Rowland Kenney (1882-1961) was a British diplomat, propagandist, author and editor. During World War I and World War II, Kenney directed British propaganda in Norway and Scandinavia.

Kenney was born on 28 December 1882 in Shelderslow, Saddleworth, West Riding of Yorkshire, now part of Oldham District. Son of Horatio Nelson Kenney (1849-1912), a cotton-mill worker, and his Ann Kenney (née Wood, 1852–1905), Kenney was the brother of suffragette Annie Kenney. In his youth and early adulthood, Kenney worked a series of manual labor jobs, before taking up work as a salesman, and joining the Shop Assistants' Union and the Independent Labour Party. His work in various socialist organizations led him to become a journalist and later an editor of the Daily Herald, and briefly, a publisher of Vanity Fair.

Kenney married Dano-Norwegian Asta Ingrid Brockdorff (1883-1947) in 1911, and spent some time in Norway before the onset of the First World War. In 1916, with war raging in Europe, Kenney was recommended to the Foreign Office as an agent who could assess the propaganda situation in Norway. Having drawn up a report, Kenney was subsequently offered the position as Press Attaché in the British Legation (now Embassy) in Norway's capital Christiania (now Oslo). As Press Attaché, Kenney made contact with Norwegian editors and publishers and under cover of being a Reuters correspondent, supplied Norwegian media with British propaganda. He was also instrumental in reshaping the Norwegian Telegram Bureau (NTB) to separate it from its German influence.

After World War I, Kenney, still working for the Foreign Office, travelled to Poland to assess the political situation and reported back to the British delegation at Versailles. Returning from Versailles to England in 1918, Kenney suffered a plane crash and survived with lasting injuries. He continued in the inter-war years to work for various government institutions tied to the Foreign Office. In particular, he was a key player in the establishment of the British Council. During this time, he wrote his autobiography Westering, published in 1939.

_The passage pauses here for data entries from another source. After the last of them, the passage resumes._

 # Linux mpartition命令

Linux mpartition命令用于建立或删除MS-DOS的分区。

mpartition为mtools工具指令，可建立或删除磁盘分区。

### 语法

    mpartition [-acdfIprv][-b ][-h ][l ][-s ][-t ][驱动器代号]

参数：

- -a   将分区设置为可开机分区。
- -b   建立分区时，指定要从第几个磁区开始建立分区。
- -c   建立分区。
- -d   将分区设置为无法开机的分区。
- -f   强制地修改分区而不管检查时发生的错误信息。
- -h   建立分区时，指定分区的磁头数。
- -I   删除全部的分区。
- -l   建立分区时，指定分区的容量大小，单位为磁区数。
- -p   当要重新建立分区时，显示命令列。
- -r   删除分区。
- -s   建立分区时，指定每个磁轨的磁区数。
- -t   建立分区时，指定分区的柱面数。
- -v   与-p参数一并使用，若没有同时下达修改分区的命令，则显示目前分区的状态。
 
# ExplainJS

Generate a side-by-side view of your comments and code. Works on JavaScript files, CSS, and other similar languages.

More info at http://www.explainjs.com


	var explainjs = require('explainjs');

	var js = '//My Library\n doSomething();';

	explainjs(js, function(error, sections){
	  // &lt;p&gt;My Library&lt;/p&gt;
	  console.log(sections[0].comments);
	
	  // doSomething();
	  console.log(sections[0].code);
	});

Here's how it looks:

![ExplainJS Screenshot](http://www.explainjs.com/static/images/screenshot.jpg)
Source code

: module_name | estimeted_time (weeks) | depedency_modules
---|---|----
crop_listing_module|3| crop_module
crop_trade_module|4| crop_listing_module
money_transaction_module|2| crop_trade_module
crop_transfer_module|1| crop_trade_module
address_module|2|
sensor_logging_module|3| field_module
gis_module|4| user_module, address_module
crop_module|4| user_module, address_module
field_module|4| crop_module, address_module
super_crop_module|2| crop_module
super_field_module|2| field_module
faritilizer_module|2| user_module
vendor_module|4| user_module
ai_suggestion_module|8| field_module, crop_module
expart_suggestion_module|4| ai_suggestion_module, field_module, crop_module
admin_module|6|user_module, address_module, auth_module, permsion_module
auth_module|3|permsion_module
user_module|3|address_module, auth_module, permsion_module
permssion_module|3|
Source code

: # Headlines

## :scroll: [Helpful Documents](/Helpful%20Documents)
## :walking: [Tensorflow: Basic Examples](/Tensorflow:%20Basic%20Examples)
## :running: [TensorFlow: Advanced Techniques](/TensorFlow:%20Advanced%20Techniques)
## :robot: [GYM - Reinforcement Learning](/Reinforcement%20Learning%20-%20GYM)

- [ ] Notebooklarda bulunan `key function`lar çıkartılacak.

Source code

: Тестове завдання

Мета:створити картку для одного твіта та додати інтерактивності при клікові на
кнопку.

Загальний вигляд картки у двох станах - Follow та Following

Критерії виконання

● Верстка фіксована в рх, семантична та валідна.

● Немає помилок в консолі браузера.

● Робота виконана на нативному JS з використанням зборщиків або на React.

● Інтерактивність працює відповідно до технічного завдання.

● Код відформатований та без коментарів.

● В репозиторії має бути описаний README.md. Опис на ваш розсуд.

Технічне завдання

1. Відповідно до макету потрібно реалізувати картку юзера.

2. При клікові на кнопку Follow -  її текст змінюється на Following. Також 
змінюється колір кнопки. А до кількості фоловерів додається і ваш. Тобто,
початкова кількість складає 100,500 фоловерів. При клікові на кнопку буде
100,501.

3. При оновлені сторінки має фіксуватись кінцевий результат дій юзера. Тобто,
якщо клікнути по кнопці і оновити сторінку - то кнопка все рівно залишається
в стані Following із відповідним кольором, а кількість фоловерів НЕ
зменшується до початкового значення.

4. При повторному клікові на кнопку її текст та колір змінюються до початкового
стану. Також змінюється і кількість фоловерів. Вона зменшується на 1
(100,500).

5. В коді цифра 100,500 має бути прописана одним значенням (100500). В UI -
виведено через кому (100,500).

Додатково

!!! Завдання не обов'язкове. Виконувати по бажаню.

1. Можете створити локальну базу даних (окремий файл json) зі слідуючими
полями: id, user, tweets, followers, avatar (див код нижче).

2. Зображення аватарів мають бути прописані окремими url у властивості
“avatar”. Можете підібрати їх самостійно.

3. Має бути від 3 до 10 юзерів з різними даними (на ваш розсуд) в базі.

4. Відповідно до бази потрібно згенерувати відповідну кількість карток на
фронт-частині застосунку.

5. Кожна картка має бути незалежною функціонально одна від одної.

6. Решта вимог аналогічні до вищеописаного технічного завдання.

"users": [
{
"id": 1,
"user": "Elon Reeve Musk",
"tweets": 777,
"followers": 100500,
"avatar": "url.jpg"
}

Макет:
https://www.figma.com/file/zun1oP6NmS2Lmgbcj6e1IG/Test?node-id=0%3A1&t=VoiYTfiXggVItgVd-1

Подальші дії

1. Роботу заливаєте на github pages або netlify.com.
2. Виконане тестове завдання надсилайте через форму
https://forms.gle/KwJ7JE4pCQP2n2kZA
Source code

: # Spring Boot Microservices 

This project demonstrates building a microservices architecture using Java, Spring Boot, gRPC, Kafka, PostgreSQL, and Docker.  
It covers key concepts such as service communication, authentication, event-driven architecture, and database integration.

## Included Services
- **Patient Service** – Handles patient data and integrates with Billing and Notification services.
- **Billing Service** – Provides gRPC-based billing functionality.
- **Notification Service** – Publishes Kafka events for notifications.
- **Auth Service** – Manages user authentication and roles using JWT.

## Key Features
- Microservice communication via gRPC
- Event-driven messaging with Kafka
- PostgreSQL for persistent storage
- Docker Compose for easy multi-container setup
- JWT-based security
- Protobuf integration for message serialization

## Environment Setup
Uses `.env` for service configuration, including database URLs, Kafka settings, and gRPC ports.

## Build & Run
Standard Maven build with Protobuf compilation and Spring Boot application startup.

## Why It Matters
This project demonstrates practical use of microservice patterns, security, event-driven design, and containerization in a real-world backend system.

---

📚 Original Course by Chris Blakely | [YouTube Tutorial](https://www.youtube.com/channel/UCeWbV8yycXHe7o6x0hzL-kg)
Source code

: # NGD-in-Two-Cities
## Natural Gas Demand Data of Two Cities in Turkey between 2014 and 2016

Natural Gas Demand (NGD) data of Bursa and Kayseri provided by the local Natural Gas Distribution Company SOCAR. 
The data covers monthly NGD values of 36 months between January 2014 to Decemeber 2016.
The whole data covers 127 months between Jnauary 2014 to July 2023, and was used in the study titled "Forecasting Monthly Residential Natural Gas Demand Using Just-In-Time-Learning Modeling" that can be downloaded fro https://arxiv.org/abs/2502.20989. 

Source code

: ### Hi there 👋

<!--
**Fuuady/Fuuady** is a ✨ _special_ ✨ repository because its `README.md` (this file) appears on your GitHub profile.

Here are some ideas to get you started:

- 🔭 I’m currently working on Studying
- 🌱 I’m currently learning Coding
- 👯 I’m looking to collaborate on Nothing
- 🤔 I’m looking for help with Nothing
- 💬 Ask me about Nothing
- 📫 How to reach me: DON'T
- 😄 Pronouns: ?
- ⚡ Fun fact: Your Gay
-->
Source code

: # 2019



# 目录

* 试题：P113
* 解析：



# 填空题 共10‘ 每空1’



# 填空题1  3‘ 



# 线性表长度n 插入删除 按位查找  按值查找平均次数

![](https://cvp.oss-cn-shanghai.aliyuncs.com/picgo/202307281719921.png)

As World War II loomed in 1939, Kenney was sent back to Oslo, again as Press Attaché. His mission was the same as in World War I, but it was cut short by the German invasion of Norway in April 1940. Fleeing Oslo, Kenney found himself in a small contingent of British diplomats and the intelligence officer Frank Foley. They made their escape to Åndalsnes. During this time, Kenney connected with Norwegian officials seeking to establish Allied news services in Norway, as well as the Norwegian officer Martin Linge, who would later become a leader in the Norwegian resistance movement. Evacuated to Great Britain, Kenney continued to work to provide Norway and the Scandinavian countries with Allied news and propaganda. In 1942, he was seconded to the Norwegian Government-in-Exile and was later awarded the Order of St Olav for his work.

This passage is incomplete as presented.